Brand new App #1 [testing cost of fetching a single item from the database]
(spoiler: it’s not ~0.2 WU)

test data and results

Data Types: “User” (no custom fields). Only 1 user in DB (one, only one, I’ve checked it)
Page: 1 group element on a page [type of content = User, data source = Do a search for Users:first item
Workflows: 0
Tests performed: 4 tests
Results:

  1. First test: total WU = 15 (page load 10.8, fetch data = 3, WF = 0, API = 1.2)
  2. Subsequent tests: total WU = 6 (page load ~2.5, fetch data ~2.8, WF = 0, API ~ 0.7)

Conclusion: fetching a single item from the database doesn’t have a base cost around 0.2 WU, it’s x14 more expensive (2.8 WU)

Brand new App #2 [testing cost of fetching 5 lightweight items from the database]
(spoiler: it’s still not ~0.2 WU per item but cheaper than in App #1 results)

test data and results

Data Types: “User” (no custom fields). 5 users in DB
Page: 1 Repeating Group (no rows limit, “show all items immediately” checked) element on a page [type of content = User, data source = Do a search for Users(no constraints)
Workflows: 0
Tests performed: 4 tests
Results:

  1. First test: total WU = 14 (page load 5, fetch data = 6, WF = 0, API = 3)
  2. Subsequent tests: total WU = 9-11 (page load ~2.5, fetch data 5.5-6, WF = 0, API 0.6-2.6)

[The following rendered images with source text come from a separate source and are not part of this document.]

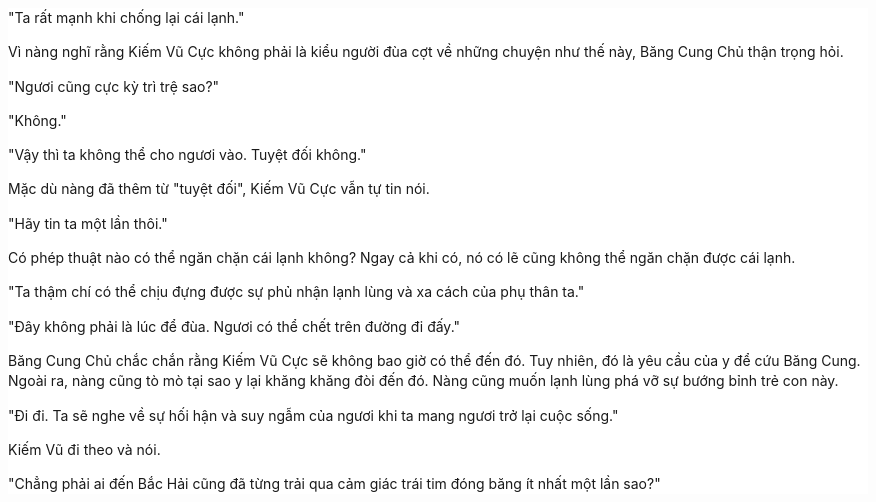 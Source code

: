 "Ta rất mạnh khi chống lại cái lạnh."

Vì nàng nghĩ rằng Kiếm Vũ Cực không phải là kiểu người đùa cợt về những chuyện như thế này, Băng Cung Chủ thận trọng hỏi.

"Ngươi cũng cực kỳ trì trệ sao?"

"Không."

"Vậy thì ta không thể cho ngươi vào. Tuyệt đối không."

Mặc dù nàng đã thêm từ "tuyệt đối", Kiếm Vũ Cực vẫn tự tin nói.

"Hãy tin ta một lần thôi."

Có phép thuật nào có thể ngăn chặn cái lạnh không? Ngay cả khi có, nó có lẽ cũng không thể ngăn chặn được cái lạnh.

"Ta thậm chí có thể chịu đựng được sự phủ nhận lạnh lùng và xa cách của phụ thân ta."

"Đây không phải là lúc để đùa. Ngươi có thể chết trên đường đi đấy."

Băng Cung Chủ chắc chắn rằng Kiếm Vũ Cực sẽ không bao giờ có thể đến đó. Tuy nhiên, đó là yêu cầu của y để cứu Băng Cung. Ngoài ra, nàng cũng tò mò tại sao y lại khăng khăng đòi đến đó. Nàng cũng muốn lạnh lùng phá vỡ sự bướng bỉnh trẻ con này.

"Đi đi. Ta sẽ nghe về sự hối hận và suy ngẫm của ngươi khi ta mang ngươi trở lại cuộc sống."

Kiếm Vũ đi theo và nói.

"Chẳng phải ai đến Bắc Hải cũng đã từng trải qua cảm giác trái tim đóng băng ít nhất một lần sao?" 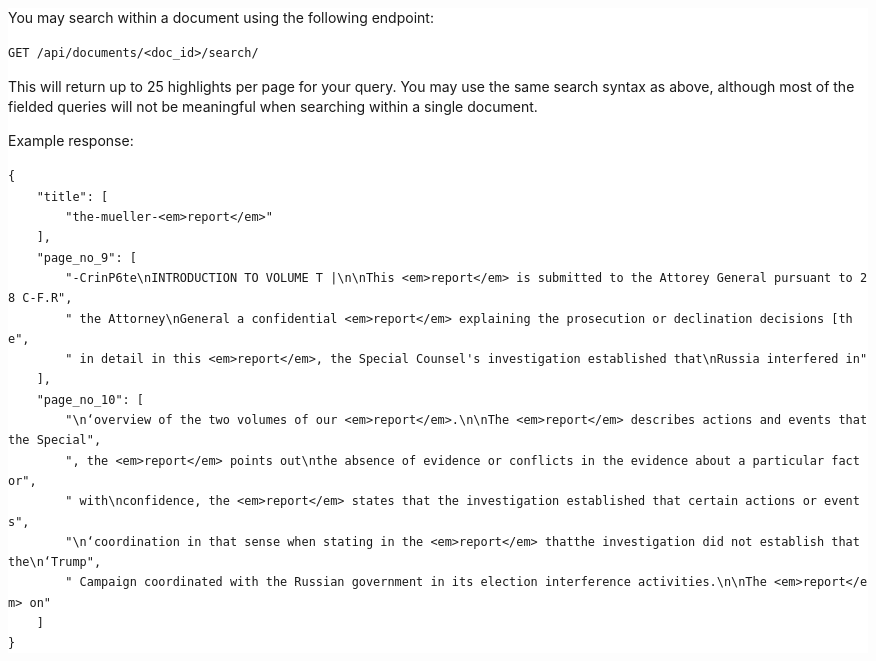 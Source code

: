 You may search within a document using the following endpoint:

`GET /api/documents/<doc_id>/search/`

This will return up to 25 highlights per page for your query.  You may use the same search syntax as above, although most of the fielded queries will not be meaningful when searching within a single document.

Example response:

```
{
    "title": [
        "the-mueller-<em>report</em>"
    ],
    "page_no_9": [
        "-CrinP6te\nINTRODUCTION TO VOLUME T |\n\nThis <em>report</em> is submitted to the Attorey General pursuant to 28 C-F.R",
        " the Attorney\nGeneral a confidential <em>report</em> explaining the prosecution or declination decisions [the",
        " in detail in this <em>report</em>, the Special Counsel's investigation established that\nRussia interfered in"
    ],
    "page_no_10": [
        "\n‘overview of the two volumes of our <em>report</em>.\n\nThe <em>report</em> describes actions and events that the Special",
        ", the <em>report</em> points out\nthe absence of evidence or conflicts in the evidence about a particular fact or",
        " with\nconfidence, the <em>report</em> states that the investigation established that certain actions or events",
        "\n‘coordination in that sense when stating in the <em>report</em> thatthe investigation did not establish that the\n‘Trump",
        " Campaign coordinated with the Russian government in its election interference activities.\n\nThe <em>report</em> on"
    ]
}
```

[1]: https://lucene.apache.org/solr/
[2]: https://lucene.apache.org/solr/guide/6_6/the-standard-query-parser.html
[3]: https://en.wikipedia.org/wiki/Damerau%E2%80%93Levenshtein_distance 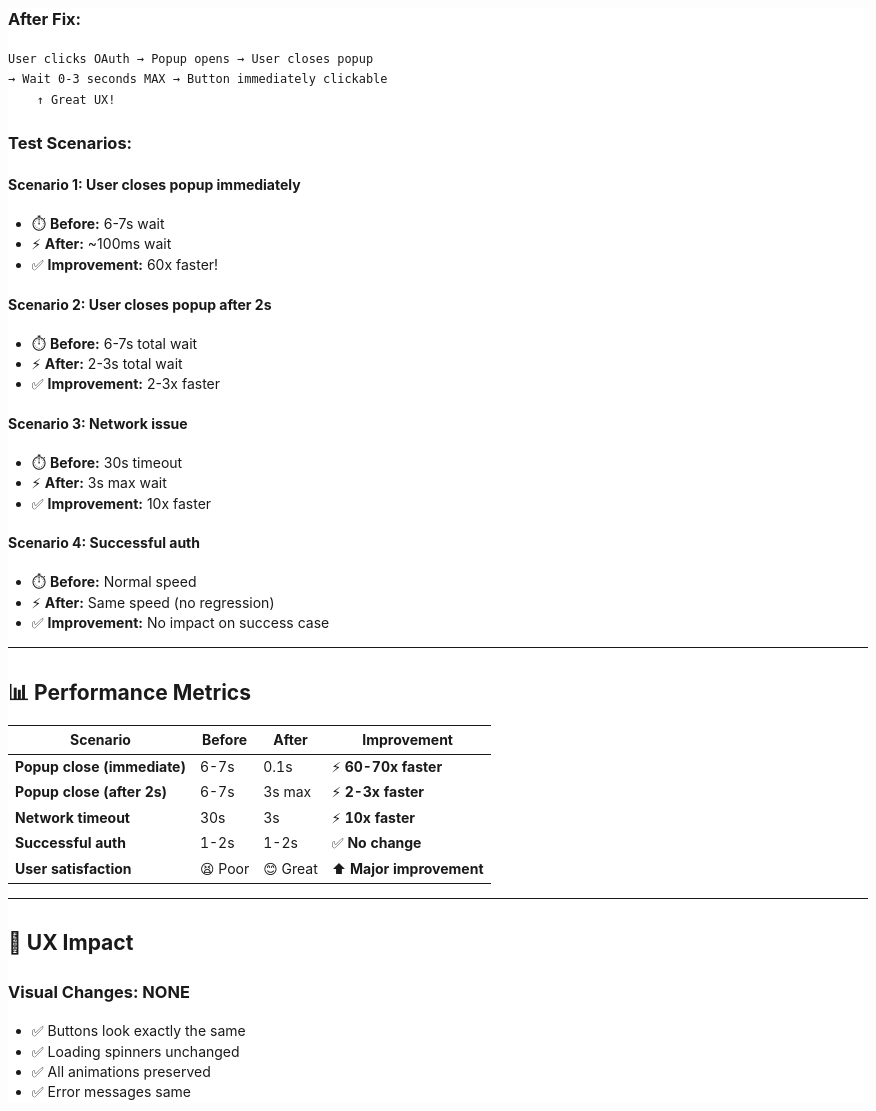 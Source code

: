 ### After Fix:
```  
User clicks OAuth → Popup opens → User closes popup
→ Wait 0-3 seconds MAX → Button immediately clickable
    ↑ Great UX!
```

### Test Scenarios:

#### **Scenario 1: User closes popup immediately**
- ⏱️ **Before:** 6-7s wait
- ⚡ **After:** ~100ms wait
- ✅ **Improvement:** 60x faster!

#### **Scenario 2: User closes popup after 2s**
- ⏱️ **Before:** 6-7s total wait  
- ⚡ **After:** 2-3s total wait
- ✅ **Improvement:** 2-3x faster

#### **Scenario 3: Network issue**
- ⏱️ **Before:** 30s timeout
- ⚡ **After:** 3s max wait
- ✅ **Improvement:** 10x faster

#### **Scenario 4: Successful auth**
- ⏱️ **Before:** Normal speed
- ⚡ **After:** Same speed (no regression)
- ✅ **Improvement:** No impact on success case

---

## 📊 Performance Metrics

| Scenario | Before | After | Improvement |
|----------|--------|-------|-------------|
| **Popup close (immediate)** | 6-7s | 0.1s | ⚡ **60-70x faster** |
| **Popup close (after 2s)** | 6-7s | 3s max | ⚡ **2-3x faster** |
| **Network timeout** | 30s | 3s | ⚡ **10x faster** |
| **Successful auth** | 1-2s | 1-2s | ✅ **No change** |
| **User satisfaction** | 😫 Poor | 😊 Great | ⬆️ **Major improvement** |

---

## 🎨 UX Impact

### Visual Changes: **NONE**
- ✅ Buttons look exactly the same
- ✅ Loading spinners unchanged
- ✅ All animations preserved
- ✅ Error messages same
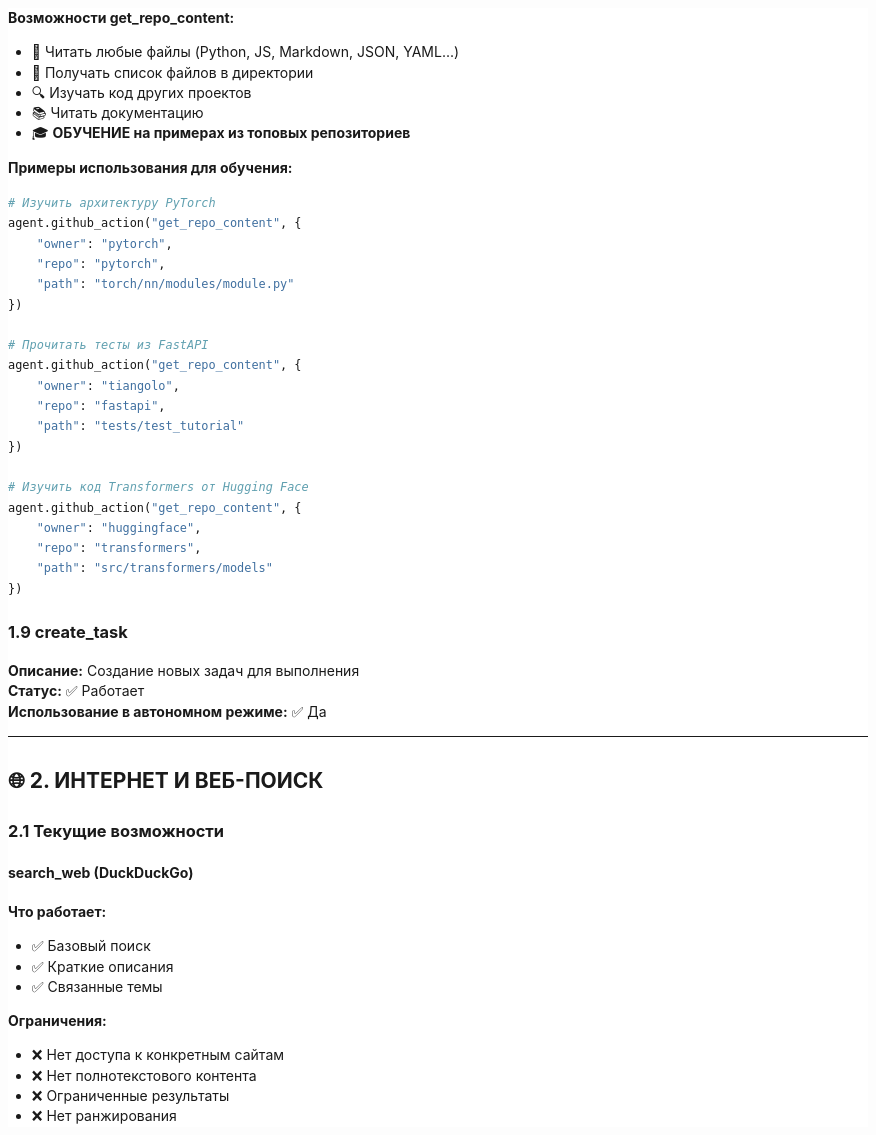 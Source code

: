 **Возможности get_repo_content:**
- 📖 Читать любые файлы (Python, JS, Markdown, JSON, YAML...)
- 📁 Получать список файлов в директории
- 🔍 Изучать код других проектов
- 📚 Читать документацию
- 🎓 **ОБУЧЕНИЕ на примерах из топовых репозиториев**

**Примеры использования для обучения:**
```python
# Изучить архитектуру PyTorch
agent.github_action("get_repo_content", {
    "owner": "pytorch",
    "repo": "pytorch",
    "path": "torch/nn/modules/module.py"
})

# Прочитать тесты из FastAPI
agent.github_action("get_repo_content", {
    "owner": "tiangolo",
    "repo": "fastapi",
    "path": "tests/test_tutorial"
})

# Изучить код Transformers от Hugging Face
agent.github_action("get_repo_content", {
    "owner": "huggingface",
    "repo": "transformers",
    "path": "src/transformers/models"
})
```

### 1.9 create_task
**Описание:** Создание новых задач для выполнения  
**Статус:** ✅ Работает  
**Использование в автономном режиме:** ✅ Да  

---

## 🌐 2. ИНТЕРНЕТ И ВЕБ-ПОИСК

### 2.1 Текущие возможности

#### search_web (DuckDuckGo)
**Что работает:**
- ✅ Базовый поиск
- ✅ Краткие описания
- ✅ Связанные темы

**Ограничения:**
- ❌ Нет доступа к конкретным сайтам
- ❌ Нет полнотекстового контента
- ❌ Ограниченные результаты
- ❌ Нет ранжирования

Conclusion: 1.1-1.2 WU per 1 item fetch which is cheaper than 2.8 WU from Brand new App #1 test results.

App #3 [testing cost of empty page load]

test data and results

Data: not relevant for this test
Page: empty page, 0 elements
Workflows: 0
Tests performed: 5 tests
Results:

  1. First test: total WU = 32 (page load ~6, fetch data ~25, WF = 0, API ~ 1.)
  2. Subsequent tests: total WU = 3-4 (page load 2.1-2.7, fetch data 0-0.4, WF = 0, API 0.4-4)

Conclusion: 25WU to fetch data on an empty page during 1st test? :thinking:

Brand new App #4 [testing cost of “Create an account for someone else”]

test data and results

Data Types: “User” (no custom fields)
Page: 1 button triggering a WF
Workflow: Single WF with 1 step → “Create an account for someone else” action
Tests performed: 3 tests
Results:

  1. First test: total WU = 29 (page load ~6.4, fetch data ~3.6, WF = 18, API ~ 0.9)
  2. Subsequent tests: total WU = 23-24 (page load 2.3-4.3, fetch data 0-1.2, WF ~18, API 0.5-0.8)

Conclusion: “Create an account for someone else” is more expensive than “Sign the user up” action (the last one cost is ~ 16 WU, details here).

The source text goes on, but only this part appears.